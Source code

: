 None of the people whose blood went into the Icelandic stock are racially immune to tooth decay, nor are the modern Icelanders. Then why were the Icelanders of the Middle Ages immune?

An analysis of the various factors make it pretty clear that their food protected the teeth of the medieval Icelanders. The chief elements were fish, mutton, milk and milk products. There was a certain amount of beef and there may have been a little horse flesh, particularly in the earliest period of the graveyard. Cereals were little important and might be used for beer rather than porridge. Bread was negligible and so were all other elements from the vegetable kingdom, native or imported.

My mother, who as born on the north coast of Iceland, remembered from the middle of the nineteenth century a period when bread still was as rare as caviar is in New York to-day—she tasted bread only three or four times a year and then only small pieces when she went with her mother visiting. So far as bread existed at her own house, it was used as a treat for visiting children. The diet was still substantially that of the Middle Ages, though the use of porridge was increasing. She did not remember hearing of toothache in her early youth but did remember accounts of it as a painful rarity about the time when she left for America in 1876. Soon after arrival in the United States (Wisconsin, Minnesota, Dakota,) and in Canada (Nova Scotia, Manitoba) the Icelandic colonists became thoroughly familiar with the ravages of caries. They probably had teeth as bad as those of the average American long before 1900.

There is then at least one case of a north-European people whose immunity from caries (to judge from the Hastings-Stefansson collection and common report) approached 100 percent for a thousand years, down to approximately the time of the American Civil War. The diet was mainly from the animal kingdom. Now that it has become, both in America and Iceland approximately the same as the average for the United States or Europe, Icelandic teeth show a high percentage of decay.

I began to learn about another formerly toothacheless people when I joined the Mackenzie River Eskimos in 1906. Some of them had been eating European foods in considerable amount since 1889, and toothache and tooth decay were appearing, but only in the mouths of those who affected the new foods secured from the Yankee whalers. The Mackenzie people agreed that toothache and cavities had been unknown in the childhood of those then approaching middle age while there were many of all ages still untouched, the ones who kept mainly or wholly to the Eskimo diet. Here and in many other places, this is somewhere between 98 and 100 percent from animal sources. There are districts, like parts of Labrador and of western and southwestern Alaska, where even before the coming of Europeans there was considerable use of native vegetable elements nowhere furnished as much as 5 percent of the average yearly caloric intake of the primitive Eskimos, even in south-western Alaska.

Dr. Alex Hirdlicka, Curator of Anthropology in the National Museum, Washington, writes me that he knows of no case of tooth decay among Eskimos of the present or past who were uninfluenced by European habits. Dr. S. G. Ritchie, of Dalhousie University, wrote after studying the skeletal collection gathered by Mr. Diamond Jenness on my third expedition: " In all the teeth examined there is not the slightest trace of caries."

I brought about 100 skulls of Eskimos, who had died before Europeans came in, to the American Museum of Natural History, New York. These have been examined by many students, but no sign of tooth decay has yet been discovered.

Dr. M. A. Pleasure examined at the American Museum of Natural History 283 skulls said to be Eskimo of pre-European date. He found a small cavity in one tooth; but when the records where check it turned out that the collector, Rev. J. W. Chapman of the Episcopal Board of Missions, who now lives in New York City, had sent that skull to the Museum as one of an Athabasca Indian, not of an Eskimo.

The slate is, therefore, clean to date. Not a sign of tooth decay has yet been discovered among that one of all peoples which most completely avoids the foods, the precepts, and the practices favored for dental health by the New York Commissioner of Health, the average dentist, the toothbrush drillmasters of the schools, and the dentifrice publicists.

---

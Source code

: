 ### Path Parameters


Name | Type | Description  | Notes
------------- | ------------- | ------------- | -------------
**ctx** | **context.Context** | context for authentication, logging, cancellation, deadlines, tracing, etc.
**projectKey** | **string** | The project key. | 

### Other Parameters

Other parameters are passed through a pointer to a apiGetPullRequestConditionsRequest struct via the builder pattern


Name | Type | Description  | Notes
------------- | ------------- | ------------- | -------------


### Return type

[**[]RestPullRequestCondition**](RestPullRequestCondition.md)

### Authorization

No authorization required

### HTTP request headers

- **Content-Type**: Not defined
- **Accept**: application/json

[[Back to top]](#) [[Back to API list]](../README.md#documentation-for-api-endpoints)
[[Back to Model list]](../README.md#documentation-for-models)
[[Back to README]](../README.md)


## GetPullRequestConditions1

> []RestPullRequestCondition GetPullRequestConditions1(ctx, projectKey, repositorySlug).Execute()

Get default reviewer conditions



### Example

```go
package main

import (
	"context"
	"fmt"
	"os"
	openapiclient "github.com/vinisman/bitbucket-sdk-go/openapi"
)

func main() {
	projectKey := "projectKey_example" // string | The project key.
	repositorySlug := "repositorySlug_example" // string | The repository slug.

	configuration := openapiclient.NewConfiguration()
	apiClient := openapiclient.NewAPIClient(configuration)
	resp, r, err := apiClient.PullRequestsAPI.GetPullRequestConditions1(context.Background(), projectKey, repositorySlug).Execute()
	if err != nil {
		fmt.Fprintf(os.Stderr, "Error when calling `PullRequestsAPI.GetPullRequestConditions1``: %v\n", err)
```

--

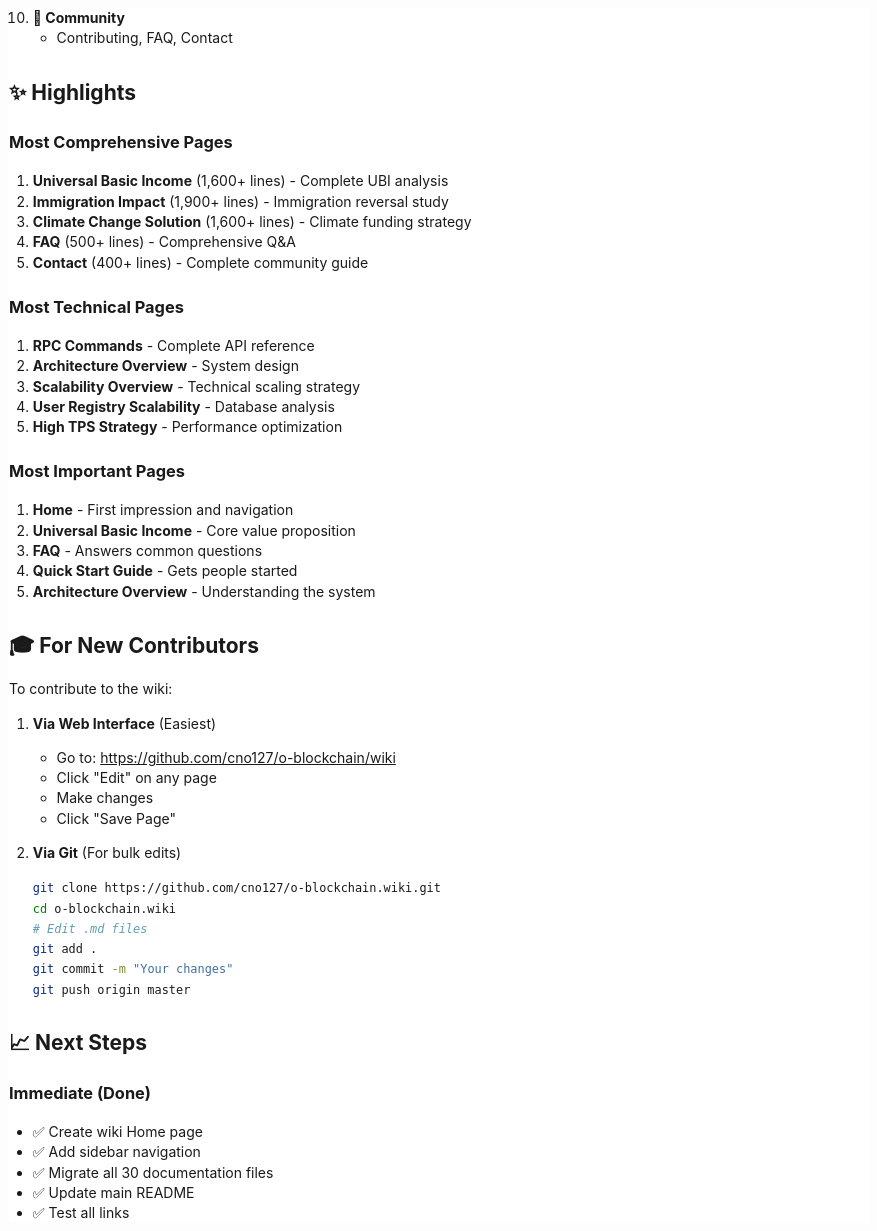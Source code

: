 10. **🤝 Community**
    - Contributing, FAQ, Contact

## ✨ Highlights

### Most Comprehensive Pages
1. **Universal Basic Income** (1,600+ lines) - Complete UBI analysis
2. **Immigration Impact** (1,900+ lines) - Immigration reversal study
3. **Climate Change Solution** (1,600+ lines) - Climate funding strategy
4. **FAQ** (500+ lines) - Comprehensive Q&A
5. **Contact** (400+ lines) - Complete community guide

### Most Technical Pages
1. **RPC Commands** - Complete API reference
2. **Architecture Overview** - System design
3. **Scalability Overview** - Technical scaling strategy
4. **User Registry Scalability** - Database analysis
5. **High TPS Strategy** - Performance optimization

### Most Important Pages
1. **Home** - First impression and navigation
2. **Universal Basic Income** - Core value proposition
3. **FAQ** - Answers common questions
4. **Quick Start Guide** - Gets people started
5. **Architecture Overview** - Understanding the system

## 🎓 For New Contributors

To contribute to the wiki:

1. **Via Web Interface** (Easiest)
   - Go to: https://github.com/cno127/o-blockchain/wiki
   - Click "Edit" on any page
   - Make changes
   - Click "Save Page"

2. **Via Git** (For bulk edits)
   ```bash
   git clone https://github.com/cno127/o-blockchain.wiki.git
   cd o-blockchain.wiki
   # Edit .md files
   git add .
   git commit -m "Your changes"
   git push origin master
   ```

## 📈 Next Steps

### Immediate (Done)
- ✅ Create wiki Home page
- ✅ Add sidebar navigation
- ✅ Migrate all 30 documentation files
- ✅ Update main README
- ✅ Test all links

▶ _Instructions for the task_
Taking the listing above as the source, transcribe only the lines starting at the line with "3. **Climate Change" and going through the line with "1. **Home** - First impression and navigation", unaltered and with both ends included.

▶ _Response below_
3. **Climate Change Solution** (1,600+ lines) - Climate funding strategy
4. **FAQ** (500+ lines) - Comprehensive Q&A
5. **Contact** (400+ lines) - Complete community guide

### Most Technical Pages
1. **RPC Commands** - Complete API reference
2. **Architecture Overview** - System design
3. **Scalability Overview** - Technical scaling strategy
4. **User Registry Scalability** - Database analysis
5. **High TPS Strategy** - Performance optimization

### Most Important Pages
1. **Home** - First impression and navigation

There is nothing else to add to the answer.